Why is the Adam Optimizer Working so Well?

1 February 2026deep learning | math

\gdef\H{\v{H}}

I wrote this post because I was frustrated to find no convincing theoretical explanation of the success of the Adam optimizer (Kingma, 2014). More precisely, Adam is the RMSprop optimizer (Hinton, 2012) + momentum. While understanding momentum is quite simple as a way to deal with a badly conditioned loss landscape, the RMSProp update rule is often unintuitive when coming from the world of quadratic optimization; in particular, the square root in the denominator is quite intriguing. Fortunately, I stumbled on an article that gave a somewhat satisfying answer (Aitchison, 2020). However, I found the derivation somewhat convoluted, particularly the introduction of Ornstein–Uhlenbeck dynamics. In this article, I describe a Bayesian derivation of the RMSProp update rule, close to the one proposed in the mentioned article, but conceptually simpler.

The derivation uses the framework of Bayesian estimation/filtering, unlike other more common geometric approaches.

Let's begin! We will first demonstrate how SGD (Stochastic Gradient Descent) can be derived from Bayesian principles and then show how Adam refines it.

Bayesian derivation

Maximum likelihood principle

Usually, we train models using the maximum likelihood principle: we want to find the most likely parameters $\v{\theta}^*$ of our model given the observation of our dataset $\mathcal{D}$ . More formally, we are searching:

\v{\theta}^* = \arg\max_{\v{\theta}} p(\v{\theta} | \mathcal{D})

Bayes theorem is usually used here to get:

p(\v{\theta}|\mathcal{D}) = \frac{p(\mathcal{D}|\v{\theta}) p(\v{\theta})}{p(\mathcal{D})}

And using the log likelihood instead of the likelihood, we get:

\begin{align*} \log p(\v{\theta}|\mathcal{D}) &= \log p(\mathcal{D}|\v{\theta}) + \log p(\v{\theta}) - \log p(\mathcal{D}) \\ &\smile \underbrace{\log p(\mathcal{D}|\v{\theta})}_\text{evidence} + \underbrace{\log p(\v{\theta})}_\text{prior} \end{align*}

This motivates the use of the loss function as an optimization objective with regularization of the weights (e.g., weight decay) to model the evidence and prior terms, respectively.
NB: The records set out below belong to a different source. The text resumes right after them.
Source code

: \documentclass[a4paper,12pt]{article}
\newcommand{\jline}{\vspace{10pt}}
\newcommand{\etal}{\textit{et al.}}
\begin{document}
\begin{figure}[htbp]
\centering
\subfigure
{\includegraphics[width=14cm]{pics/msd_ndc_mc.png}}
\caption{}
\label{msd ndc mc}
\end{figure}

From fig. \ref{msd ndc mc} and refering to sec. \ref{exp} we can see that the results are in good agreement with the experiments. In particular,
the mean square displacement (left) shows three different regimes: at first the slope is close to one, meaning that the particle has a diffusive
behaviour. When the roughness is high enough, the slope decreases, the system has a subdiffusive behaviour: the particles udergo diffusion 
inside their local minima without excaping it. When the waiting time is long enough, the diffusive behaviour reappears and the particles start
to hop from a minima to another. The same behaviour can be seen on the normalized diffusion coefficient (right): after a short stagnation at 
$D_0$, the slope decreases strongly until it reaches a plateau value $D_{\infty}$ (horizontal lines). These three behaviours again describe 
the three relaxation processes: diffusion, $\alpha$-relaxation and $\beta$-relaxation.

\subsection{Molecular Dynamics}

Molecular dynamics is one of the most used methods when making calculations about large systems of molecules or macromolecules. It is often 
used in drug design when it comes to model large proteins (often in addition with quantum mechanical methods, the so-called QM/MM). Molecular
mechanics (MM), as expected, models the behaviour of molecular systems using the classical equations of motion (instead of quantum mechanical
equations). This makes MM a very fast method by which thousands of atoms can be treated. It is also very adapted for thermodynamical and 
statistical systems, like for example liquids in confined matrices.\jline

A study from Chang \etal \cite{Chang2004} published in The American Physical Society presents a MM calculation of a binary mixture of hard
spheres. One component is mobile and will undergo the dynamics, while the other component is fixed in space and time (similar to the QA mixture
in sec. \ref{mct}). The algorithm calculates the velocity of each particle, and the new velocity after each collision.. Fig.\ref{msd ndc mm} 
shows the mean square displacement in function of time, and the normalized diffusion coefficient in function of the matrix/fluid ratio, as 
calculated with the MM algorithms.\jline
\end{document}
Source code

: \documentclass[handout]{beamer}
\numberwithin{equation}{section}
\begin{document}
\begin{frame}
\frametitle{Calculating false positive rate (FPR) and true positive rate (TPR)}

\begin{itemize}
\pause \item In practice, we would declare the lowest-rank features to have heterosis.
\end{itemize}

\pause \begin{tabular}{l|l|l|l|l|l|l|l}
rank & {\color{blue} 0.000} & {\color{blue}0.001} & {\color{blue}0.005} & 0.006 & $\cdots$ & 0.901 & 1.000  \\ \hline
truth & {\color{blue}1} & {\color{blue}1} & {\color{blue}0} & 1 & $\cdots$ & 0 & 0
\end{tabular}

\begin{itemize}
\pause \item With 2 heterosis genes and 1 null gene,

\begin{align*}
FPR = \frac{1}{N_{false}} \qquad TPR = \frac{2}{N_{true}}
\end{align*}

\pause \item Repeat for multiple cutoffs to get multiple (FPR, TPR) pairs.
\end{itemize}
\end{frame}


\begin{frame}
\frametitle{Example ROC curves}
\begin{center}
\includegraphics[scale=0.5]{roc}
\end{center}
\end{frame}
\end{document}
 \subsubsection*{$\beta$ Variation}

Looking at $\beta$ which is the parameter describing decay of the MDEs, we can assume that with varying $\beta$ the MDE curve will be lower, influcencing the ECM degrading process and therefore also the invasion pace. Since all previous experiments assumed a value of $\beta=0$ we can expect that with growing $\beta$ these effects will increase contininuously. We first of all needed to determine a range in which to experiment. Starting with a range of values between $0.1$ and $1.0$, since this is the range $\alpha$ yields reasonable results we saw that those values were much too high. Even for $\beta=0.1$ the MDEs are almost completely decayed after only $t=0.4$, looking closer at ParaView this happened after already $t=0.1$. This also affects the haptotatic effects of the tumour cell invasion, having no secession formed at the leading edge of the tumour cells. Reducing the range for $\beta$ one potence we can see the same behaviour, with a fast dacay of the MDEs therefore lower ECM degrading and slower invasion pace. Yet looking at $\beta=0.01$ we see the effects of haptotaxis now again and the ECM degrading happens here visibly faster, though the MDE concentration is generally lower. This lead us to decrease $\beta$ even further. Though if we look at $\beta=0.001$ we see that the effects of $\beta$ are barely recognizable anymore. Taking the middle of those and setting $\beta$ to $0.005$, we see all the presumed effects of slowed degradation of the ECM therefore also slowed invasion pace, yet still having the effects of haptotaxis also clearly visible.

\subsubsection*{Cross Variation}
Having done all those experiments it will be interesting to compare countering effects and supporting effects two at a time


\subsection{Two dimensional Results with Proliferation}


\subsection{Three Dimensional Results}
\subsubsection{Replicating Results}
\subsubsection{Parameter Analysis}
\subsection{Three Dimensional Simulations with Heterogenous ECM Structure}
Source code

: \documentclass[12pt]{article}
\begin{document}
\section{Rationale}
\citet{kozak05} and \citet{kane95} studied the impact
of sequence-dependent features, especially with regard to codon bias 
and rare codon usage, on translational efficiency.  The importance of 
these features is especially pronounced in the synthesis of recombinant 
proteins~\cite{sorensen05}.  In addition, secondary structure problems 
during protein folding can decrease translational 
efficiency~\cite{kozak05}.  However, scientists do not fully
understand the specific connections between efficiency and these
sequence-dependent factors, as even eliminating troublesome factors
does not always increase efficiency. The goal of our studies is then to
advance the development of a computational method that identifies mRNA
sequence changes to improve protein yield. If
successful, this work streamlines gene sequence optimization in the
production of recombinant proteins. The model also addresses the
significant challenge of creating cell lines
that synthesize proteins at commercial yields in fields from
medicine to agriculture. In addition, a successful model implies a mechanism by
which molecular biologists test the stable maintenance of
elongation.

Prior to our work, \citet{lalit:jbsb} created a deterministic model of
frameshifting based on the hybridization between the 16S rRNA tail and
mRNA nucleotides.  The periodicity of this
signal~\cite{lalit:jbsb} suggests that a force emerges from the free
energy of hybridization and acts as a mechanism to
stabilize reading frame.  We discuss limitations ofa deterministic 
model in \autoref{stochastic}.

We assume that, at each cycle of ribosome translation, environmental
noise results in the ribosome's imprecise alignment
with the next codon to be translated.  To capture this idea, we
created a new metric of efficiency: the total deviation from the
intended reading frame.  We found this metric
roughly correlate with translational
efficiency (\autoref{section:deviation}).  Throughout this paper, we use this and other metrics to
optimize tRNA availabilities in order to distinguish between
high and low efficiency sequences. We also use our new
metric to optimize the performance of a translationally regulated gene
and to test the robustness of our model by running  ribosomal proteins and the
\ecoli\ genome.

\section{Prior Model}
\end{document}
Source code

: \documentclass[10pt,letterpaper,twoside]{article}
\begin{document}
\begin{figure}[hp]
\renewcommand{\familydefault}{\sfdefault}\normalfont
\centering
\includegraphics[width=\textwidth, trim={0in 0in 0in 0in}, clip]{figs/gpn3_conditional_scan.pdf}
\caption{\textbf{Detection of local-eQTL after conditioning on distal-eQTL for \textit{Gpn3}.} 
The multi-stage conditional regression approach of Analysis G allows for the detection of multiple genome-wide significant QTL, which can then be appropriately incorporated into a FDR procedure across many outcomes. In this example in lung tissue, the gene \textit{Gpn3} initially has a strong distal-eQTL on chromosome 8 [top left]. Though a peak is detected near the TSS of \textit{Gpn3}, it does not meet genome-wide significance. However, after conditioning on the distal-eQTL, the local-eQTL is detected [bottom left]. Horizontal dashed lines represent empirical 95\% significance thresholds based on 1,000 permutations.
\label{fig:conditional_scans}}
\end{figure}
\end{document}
The analysis generally proceeds by introducing an optimizer to find the best parameters using geometric arguments. It then explains the difficulty of obtaining the true gradient and introduces Stochastic Gradient Descent (SGD) as a solution to this issue.

Going further to discover SGD

In this section, we further apply Bayesian methods to gain deeper insight into the problem.

In practice, the model sees dataset samples sequentially. At each step, we present the model only a subset $\mathcal{B}$ of the dataset (a "batch"). Suppose we are already at some step $t$ of our training and we have an estimate $\v{\theta}_t$ of $\v{\theta}^*$ . We have a new batch $\mathcal{B}$ , and we want to update our estimate using the information it contains. As before, we can express this problem as a maximum likelihood estimation problem. However, this time we will not assume we know the whole dataset, only the previous parameter estimate and the new batch:

\v{\theta}^* = \arg\max_{\v{\theta}} p(\v{\theta}|\mathcal{B}, \v{\theta_{t}})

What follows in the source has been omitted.